# PROBLEM TO SOLVE:
Please find all lines in the data that hold the string "with" and copy them.

# EXTRACTED MATERIAL:
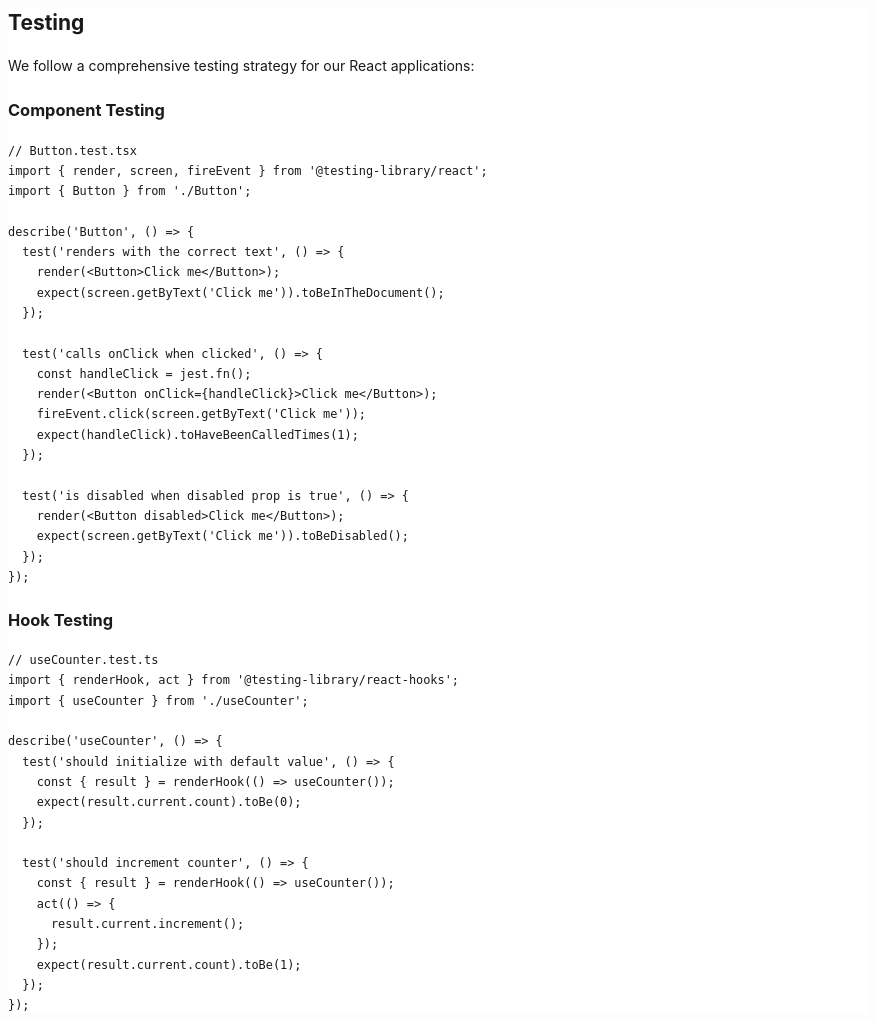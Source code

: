 ## Testing

We follow a comprehensive testing strategy for our React applications:

### Component Testing

```tsx
// Button.test.tsx
import { render, screen, fireEvent } from '@testing-library/react';
import { Button } from './Button';

describe('Button', () => {
  test('renders with the correct text', () => {
    render(<Button>Click me</Button>);
    expect(screen.getByText('Click me')).toBeInTheDocument();
  });

  test('calls onClick when clicked', () => {
    const handleClick = jest.fn();
    render(<Button onClick={handleClick}>Click me</Button>);
    fireEvent.click(screen.getByText('Click me'));
    expect(handleClick).toHaveBeenCalledTimes(1);
  });

  test('is disabled when disabled prop is true', () => {
    render(<Button disabled>Click me</Button>);
    expect(screen.getByText('Click me')).toBeDisabled();
  });
});
```

### Hook Testing

```tsx
// useCounter.test.ts
import { renderHook, act } from '@testing-library/react-hooks';
import { useCounter } from './useCounter';

describe('useCounter', () => {
  test('should initialize with default value', () => {
    const { result } = renderHook(() => useCounter());
    expect(result.current.count).toBe(0);
  });

  test('should increment counter', () => {
    const { result } = renderHook(() => useCounter());
    act(() => {
      result.current.increment();
    });
    expect(result.current.count).toBe(1);
  });
});
```
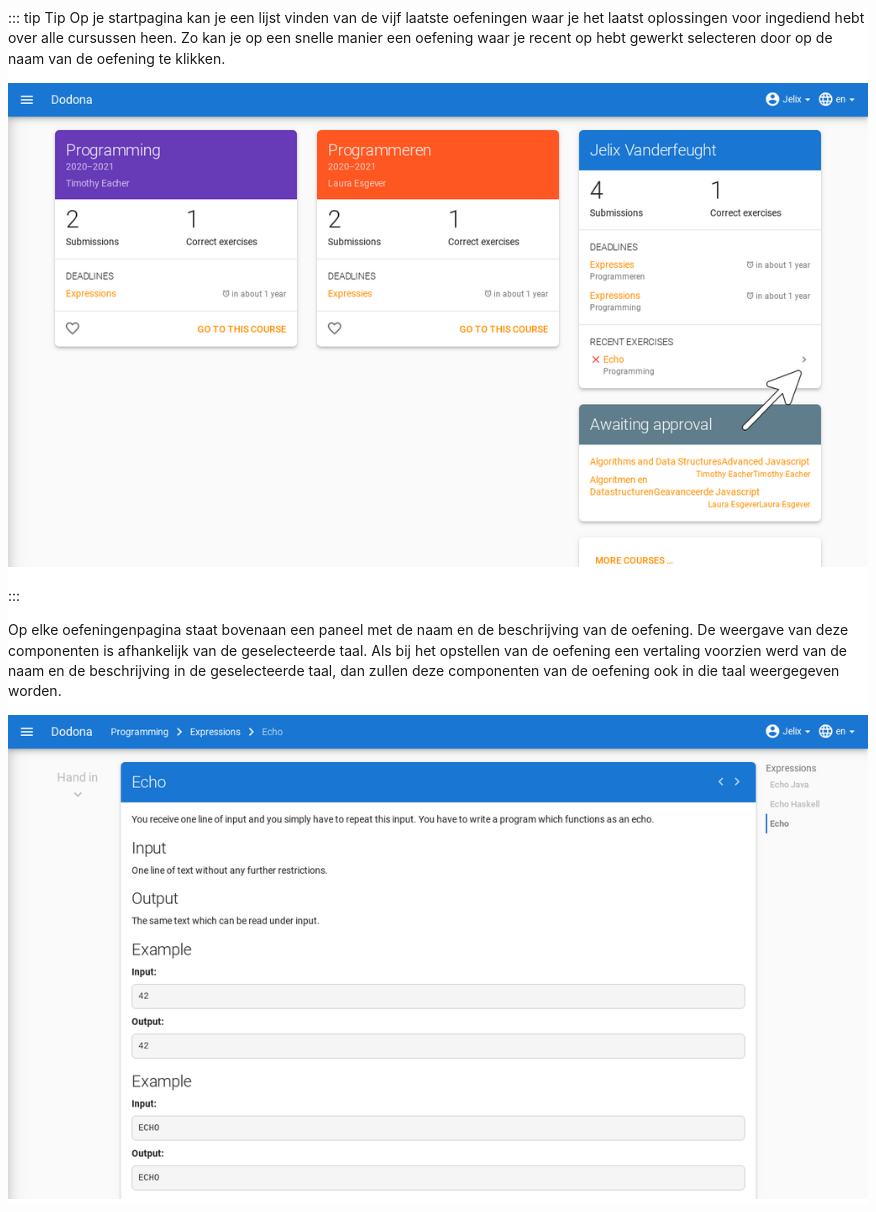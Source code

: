 ::: tip Tip
Op je startpagina kan je een lijst vinden van de vijf laatste oefeningen waar je het laatst oplossingen voor ingediend hebt over alle cursussen heen. Zo kan je op een snelle manier een oefening waar je recent op hebt gewerkt selecteren door op de naam van de oefening te klikken.

![image](./student.exercise_all_submissions_page.png)

:::

Op elke oefeningenpagina staat bovenaan een paneel met de naam en de beschrijving van de oefening. De weergave van deze componenten is afhankelijk van de geselecteerde taal. Als bij het opstellen van de oefening een vertaling voorzien werd van de naam en de beschrijving in de geselecteerde taal, dan zullen deze componenten van de oefening ook in die taal weergegeven worden.

![image](./student.exercise_start.png)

# FINISHED EXERCISE:
  test('renders with the correct text', () => {
  test('should initialize with default value', () => {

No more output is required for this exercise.